(Exercise data Opens)

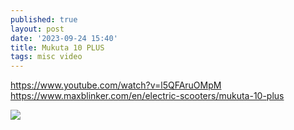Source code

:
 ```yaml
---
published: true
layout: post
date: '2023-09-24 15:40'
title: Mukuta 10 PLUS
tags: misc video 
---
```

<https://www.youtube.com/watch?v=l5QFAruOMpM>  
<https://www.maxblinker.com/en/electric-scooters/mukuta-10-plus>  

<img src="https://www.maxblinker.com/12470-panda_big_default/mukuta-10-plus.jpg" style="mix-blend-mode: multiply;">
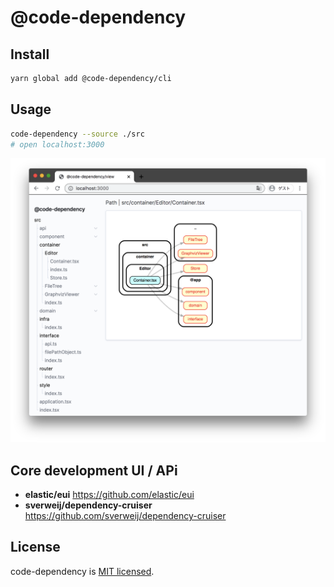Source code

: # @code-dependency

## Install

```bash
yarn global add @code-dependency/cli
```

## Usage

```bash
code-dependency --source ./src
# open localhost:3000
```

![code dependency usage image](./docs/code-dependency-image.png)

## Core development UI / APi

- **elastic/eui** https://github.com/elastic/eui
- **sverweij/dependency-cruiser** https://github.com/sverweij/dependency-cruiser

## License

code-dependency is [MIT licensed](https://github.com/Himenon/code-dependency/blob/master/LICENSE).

(Exercise data Closes)

*Assignment*
Lines containing the word "github" are to be located in the entries and copied.

*Result of the exercise*
- **elastic/eui** https://github.com/elastic/eui
- **sverweij/dependency-cruiser** https://github.com/sverweij/dependency-cruiser
code-dependency is [MIT licensed](https://github.com/Himenon/code-dependency/blob/master/LICENSE).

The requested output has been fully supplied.